• EXERCISE DESCRIPTION
Check every line of the following material for the word "textit", then say how many have it, with no other words.

:: SOURCE INFORMATION ::

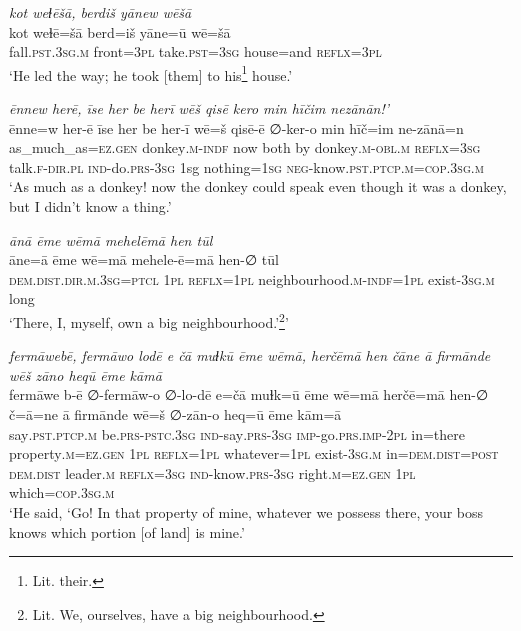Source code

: \ea \label{HB.53}
\textit{kot weɫēšā, berdiš yānew wēšā} \\ 
\gll kot weɫē=šā berd=iš yāne=ū wē=šā \\ 
 fall\textsc{.pst}\textsc{.3sg}\textsc{.m} front\textsc{=3pl} take\textsc{.pst}\textsc{=3sg} house=and \textsc{reflx}\textsc{=3pl} \\ 
\glt `He led the way; he took [them] to his\footnote{Lit. their.} house.'
\z 
 
\ea \label{HB.84}
\textit{ēnnew herē, īse her be herī wēš qisē kero min hīčim nezānān!’} \\ 
\gll ēnne=w her-ē īse her be her-ī wē=š qisē-ē ∅-ker-o min hīč=im ne-zānā=n \\ 
 as\_much\_as\textsc{=ez}\textsc{.gen} donkey\textsc{.m}\textsc{-indf} now both by donkey\textsc{.m}\textsc{-obl}\textsc{.m} \textsc{reflx}\textsc{=3sg} talk\textsc{\textsc{.f}}\textsc{-dir}\textsc{.pl} \textsc{ind-}do\textsc{.prs}\textsc{-3sg} 1sg nothing\textsc{=1sg} \textsc{neg-}know\textsc{.pst}\textsc{.ptcp}\textsc{.m}\textsc{=cop}\textsc{.3sg}\textsc{.m} \\ 
\glt `As much as a donkey! now the donkey could speak even though it was a donkey, but I didn’t know a thing.'
\z 
 
\ea \label{PM.17}
\textit{ānā ēme wēmā mehelēmā hen tūl} \\ 
\gll āne=ā ēme wē=mā mehele-ē=mā hen-∅ tūl \\ 
 \textsc{dem.dist}\textsc{.dir}\textsc{.m}\textsc{.3sg}=\textsc{ptcl} \textsc{1pl} \textsc{reflx}\textsc{=1pl} neighbourhood\textsc{.m}\textsc{-indf}\textsc{=1pl} exist\textsc{-3sg}\textsc{.m} long \\ 
\glt `There, I, myself, own a big neighbourhood.’\footnote{Lit. We, ourselves, have a big neighbourhood.}'
\z 
 
\ea \label{PM.20}
\textit{fermāwebē, fermāwo lodē e čā muɫkū ēme wēmā, herčēmā hen čāne ā firmānde wēš zāno heqū ēme kāmā} \\ 
\gll fermāwe b-ē ∅-fermāw-o ∅-lo-dē e=čā muɫk=ū ēme wē=mā herčē=mā hen-∅ č=ā=ne ā firmānde wē=š ∅-zān-o heq=ū ēme kām=ā \\ 
 say\textsc{.pst}\textsc{.ptcp}\textsc{.m} be\textsc{.prs}\textsc{-pstc}\textsc{.3sg} \textsc{ind-}say\textsc{.prs}\textsc{-3sg} \textsc{imp-}go\textsc{.prs}.\textsc{imp-}\textsc{2pl} in=there property\textsc{.m}\textsc{\textsc{=ez.gen}} \textsc{1pl} \textsc{reflx}\textsc{=1pl} whatever\textsc{=1pl} exist\textsc{-3sg}\textsc{.m} in=\textsc{dem.dist}\textsc{=\textsc{post}} \textsc{dem.dist} leader\textsc{.m} \textsc{reflx}\textsc{=3sg} \textsc{ind-}know\textsc{.prs}\textsc{-3sg} right\textsc{.m}\textsc{\textsc{=ez.gen}} \textsc{1pl} which\textsc{=cop}\textsc{.3sg}\textsc{.m} \\ 
\glt `He said, ‘Go! In that property of mine, whatever we possess there, your boss knows which portion [of land] is mine.'
\z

:::

• WRITTEN REPLY
4